*THE INPUT*
..........
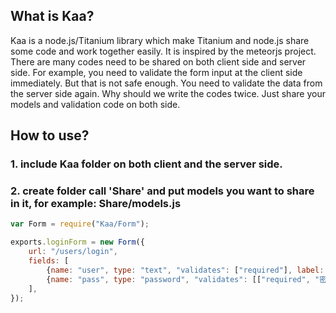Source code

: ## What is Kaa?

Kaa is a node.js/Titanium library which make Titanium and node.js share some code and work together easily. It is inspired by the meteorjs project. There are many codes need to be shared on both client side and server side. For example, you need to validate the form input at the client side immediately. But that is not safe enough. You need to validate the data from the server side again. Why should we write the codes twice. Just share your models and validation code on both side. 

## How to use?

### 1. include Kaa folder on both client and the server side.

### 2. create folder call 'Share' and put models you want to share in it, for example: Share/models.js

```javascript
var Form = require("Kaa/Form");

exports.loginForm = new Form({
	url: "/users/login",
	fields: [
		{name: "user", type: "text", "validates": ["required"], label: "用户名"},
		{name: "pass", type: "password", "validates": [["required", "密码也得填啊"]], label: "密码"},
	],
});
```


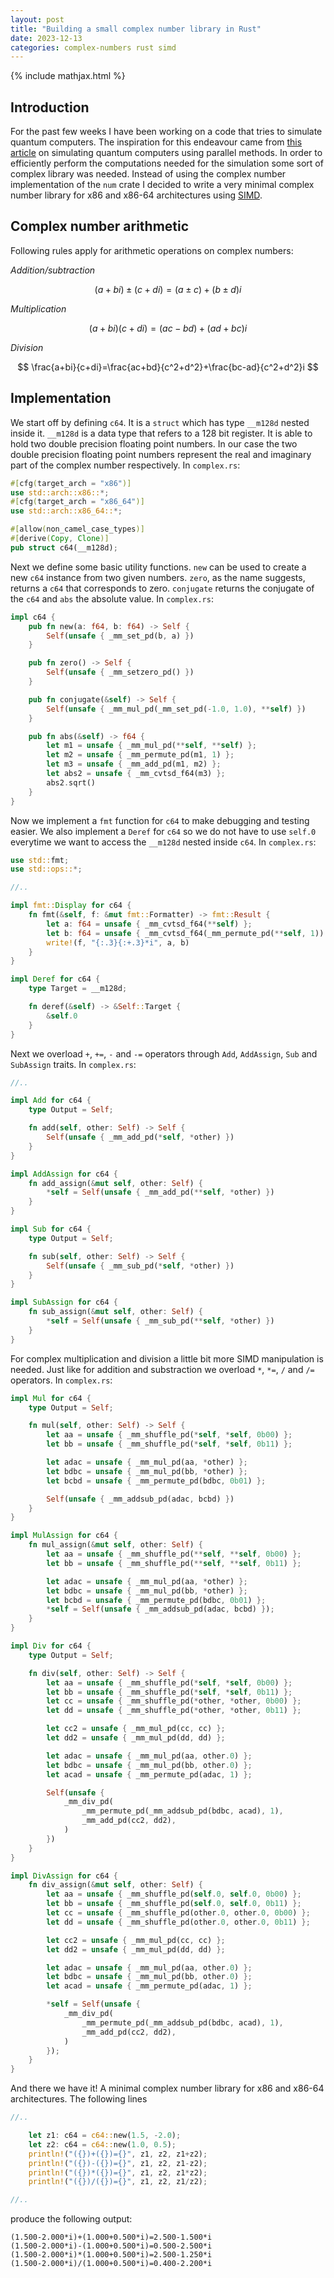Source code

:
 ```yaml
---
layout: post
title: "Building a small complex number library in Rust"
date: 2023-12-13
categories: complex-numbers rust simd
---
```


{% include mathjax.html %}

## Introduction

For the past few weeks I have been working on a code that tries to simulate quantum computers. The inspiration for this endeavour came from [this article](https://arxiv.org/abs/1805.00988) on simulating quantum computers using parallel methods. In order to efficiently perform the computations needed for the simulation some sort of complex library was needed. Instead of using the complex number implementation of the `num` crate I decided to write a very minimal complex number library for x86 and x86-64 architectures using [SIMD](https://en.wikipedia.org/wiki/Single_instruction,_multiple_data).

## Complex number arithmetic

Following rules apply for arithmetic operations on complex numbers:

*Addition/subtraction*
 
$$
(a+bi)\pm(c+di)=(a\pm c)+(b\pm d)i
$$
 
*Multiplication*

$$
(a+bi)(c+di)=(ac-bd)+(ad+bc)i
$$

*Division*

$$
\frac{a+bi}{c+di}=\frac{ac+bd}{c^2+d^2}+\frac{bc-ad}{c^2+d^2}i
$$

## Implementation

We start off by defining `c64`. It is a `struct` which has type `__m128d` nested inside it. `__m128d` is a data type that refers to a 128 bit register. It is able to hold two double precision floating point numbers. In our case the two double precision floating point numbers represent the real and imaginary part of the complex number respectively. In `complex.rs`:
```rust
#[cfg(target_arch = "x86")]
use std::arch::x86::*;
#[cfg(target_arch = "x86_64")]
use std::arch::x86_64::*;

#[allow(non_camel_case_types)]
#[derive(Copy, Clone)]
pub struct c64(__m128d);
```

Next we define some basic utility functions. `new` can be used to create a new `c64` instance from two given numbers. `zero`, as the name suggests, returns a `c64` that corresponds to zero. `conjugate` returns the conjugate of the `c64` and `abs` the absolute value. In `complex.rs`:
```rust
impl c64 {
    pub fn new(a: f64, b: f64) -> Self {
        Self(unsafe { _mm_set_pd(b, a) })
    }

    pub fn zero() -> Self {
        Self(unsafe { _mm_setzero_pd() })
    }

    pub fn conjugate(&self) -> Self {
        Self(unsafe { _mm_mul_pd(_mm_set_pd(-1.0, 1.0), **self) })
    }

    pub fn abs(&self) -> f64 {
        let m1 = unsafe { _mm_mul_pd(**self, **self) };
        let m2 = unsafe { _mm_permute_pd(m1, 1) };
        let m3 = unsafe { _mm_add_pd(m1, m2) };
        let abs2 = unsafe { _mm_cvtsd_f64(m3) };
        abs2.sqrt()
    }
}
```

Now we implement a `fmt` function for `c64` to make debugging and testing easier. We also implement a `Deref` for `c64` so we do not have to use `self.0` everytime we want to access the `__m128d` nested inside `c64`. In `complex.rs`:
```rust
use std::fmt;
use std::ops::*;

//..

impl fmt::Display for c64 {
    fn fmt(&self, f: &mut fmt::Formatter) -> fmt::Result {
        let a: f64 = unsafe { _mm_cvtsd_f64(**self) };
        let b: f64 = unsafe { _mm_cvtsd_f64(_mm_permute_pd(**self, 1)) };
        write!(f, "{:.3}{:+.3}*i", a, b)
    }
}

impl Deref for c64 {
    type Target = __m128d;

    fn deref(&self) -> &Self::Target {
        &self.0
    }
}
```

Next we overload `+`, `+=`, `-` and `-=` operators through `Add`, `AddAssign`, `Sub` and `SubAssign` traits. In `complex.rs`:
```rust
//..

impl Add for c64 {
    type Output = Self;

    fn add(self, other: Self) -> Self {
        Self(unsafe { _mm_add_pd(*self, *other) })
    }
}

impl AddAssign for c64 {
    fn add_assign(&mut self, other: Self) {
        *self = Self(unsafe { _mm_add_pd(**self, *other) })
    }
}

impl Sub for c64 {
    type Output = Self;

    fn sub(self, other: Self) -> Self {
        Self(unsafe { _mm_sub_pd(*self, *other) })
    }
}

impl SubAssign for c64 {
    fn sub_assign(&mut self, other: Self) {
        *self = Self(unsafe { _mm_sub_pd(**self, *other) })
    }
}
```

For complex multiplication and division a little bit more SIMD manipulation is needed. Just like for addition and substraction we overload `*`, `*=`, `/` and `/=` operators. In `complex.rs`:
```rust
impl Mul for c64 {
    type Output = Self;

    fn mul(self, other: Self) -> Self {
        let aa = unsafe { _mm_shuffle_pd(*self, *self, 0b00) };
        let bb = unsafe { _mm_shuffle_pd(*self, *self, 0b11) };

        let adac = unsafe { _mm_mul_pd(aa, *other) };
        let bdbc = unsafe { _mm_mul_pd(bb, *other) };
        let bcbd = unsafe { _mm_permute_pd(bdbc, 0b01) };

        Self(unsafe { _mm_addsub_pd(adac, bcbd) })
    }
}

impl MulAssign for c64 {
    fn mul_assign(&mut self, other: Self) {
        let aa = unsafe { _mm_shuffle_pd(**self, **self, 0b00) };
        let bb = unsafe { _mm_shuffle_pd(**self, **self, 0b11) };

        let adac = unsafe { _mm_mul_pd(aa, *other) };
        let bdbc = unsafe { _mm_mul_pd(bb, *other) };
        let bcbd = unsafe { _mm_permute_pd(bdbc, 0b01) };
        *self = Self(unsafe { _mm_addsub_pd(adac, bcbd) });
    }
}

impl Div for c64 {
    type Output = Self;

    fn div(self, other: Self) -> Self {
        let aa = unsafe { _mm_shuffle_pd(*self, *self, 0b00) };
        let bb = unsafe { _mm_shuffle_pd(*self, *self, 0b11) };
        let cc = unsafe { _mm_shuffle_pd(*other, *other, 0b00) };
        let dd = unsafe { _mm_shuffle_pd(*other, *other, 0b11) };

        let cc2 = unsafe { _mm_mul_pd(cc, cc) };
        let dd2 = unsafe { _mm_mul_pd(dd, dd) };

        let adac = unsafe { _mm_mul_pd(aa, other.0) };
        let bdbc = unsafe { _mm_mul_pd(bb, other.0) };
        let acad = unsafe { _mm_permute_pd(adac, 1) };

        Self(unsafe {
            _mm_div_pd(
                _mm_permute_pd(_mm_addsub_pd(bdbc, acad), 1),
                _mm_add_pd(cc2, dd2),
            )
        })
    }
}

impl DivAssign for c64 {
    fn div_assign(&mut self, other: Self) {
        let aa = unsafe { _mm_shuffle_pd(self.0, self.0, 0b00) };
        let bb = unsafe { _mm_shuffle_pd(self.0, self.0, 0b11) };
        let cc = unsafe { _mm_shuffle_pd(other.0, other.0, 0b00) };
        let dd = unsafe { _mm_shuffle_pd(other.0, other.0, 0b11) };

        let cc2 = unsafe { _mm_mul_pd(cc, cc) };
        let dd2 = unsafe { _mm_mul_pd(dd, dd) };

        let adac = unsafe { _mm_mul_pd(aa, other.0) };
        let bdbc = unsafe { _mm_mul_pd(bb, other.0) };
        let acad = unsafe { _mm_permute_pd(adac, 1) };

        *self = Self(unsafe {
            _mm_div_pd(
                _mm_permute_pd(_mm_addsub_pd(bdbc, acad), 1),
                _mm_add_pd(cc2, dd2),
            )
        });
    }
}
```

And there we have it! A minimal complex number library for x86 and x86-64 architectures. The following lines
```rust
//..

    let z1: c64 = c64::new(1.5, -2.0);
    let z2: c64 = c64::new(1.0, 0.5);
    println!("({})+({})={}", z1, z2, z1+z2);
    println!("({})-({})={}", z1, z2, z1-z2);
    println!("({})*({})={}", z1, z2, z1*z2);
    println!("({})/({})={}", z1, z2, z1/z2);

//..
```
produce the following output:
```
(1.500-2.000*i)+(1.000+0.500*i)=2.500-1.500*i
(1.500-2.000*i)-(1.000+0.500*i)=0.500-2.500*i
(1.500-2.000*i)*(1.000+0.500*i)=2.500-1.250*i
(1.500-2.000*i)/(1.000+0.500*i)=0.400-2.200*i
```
..........
*WHAT IS REQUIRED*
What belongs in the answer is each line from the listing above that contains "arithmetic".

*ANSWER SECTION*
## Complex number arithmetic
Following rules apply for arithmetic operations on complex numbers:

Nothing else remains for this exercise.